◆ **Task directions**:
Would you retype, word for word, the line with "Outra possível aplicação" and every line after it through the end of the records below?

◆ **Data for this task**:

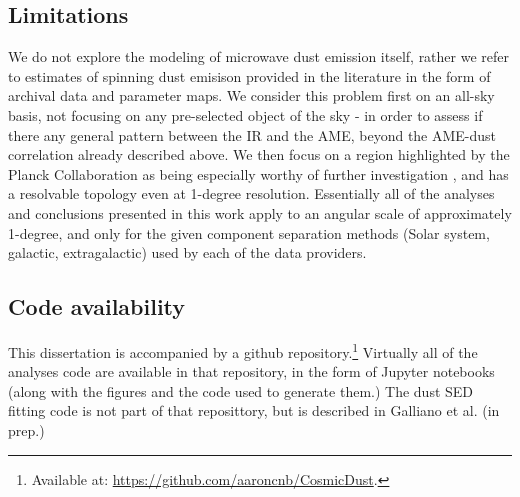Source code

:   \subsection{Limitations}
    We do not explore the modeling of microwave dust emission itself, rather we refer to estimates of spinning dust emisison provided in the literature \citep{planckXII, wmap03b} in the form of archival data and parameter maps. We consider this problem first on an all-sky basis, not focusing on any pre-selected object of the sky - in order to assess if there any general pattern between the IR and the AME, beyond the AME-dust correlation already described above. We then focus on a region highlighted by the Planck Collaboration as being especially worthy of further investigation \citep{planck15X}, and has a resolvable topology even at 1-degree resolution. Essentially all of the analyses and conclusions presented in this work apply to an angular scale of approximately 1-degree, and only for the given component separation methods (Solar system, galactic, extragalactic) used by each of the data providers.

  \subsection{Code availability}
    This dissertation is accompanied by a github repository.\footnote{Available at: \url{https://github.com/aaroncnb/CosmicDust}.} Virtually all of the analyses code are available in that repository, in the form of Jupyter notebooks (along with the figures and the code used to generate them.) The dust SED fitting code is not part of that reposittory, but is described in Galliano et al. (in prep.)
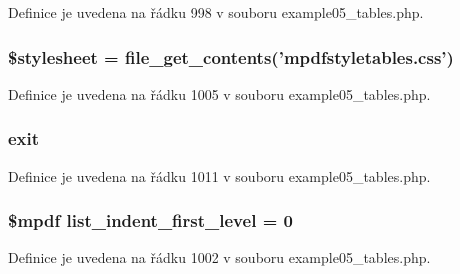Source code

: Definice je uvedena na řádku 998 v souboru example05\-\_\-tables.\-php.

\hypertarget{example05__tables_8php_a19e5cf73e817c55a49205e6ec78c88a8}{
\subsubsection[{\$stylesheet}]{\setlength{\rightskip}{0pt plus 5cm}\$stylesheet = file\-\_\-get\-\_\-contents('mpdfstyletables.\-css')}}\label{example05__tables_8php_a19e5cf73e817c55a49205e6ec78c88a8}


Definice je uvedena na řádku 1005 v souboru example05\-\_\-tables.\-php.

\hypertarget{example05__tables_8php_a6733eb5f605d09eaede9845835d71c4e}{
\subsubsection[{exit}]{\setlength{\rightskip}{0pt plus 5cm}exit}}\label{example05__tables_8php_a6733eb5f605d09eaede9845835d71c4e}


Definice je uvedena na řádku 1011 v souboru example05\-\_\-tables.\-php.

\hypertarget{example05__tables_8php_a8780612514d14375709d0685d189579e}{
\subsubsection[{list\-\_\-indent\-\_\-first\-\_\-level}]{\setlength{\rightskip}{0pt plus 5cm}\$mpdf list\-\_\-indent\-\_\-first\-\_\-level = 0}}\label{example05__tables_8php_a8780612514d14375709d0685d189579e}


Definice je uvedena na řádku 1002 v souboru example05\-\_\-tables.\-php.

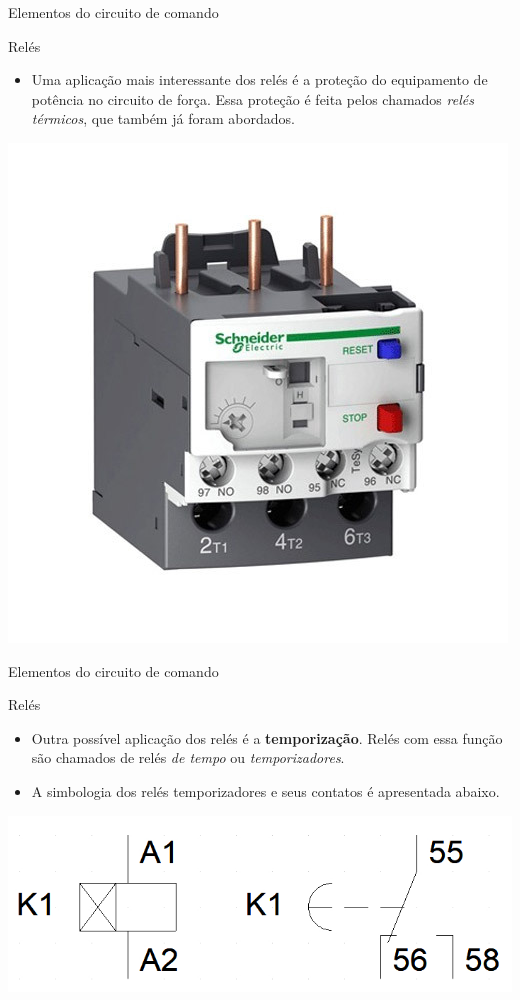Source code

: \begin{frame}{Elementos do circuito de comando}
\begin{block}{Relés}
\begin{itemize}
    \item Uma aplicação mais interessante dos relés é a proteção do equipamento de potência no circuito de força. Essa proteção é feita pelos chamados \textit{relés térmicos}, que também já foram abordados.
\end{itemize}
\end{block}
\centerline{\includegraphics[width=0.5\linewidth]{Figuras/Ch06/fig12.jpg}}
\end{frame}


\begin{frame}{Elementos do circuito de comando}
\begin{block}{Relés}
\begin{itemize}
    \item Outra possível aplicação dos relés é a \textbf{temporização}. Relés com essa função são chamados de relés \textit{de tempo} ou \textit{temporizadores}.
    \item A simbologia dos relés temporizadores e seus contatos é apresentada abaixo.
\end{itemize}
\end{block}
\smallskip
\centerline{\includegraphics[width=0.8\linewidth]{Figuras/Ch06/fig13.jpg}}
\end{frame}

◆ **Solution to this exercise**:
    \item Outra possível aplicação dos relés é a \textbf{temporização}. Relés com essa função são chamados de relés \textit{de tempo} ou \textit{temporizadores}.
    \item A simbologia dos relés temporizadores e seus contatos é apresentada abaixo.
\end{itemize}
\end{block}
\smallskip
\centerline{\includegraphics[width=0.8\linewidth]{Figuras/Ch06/fig13.jpg}}
\end{frame}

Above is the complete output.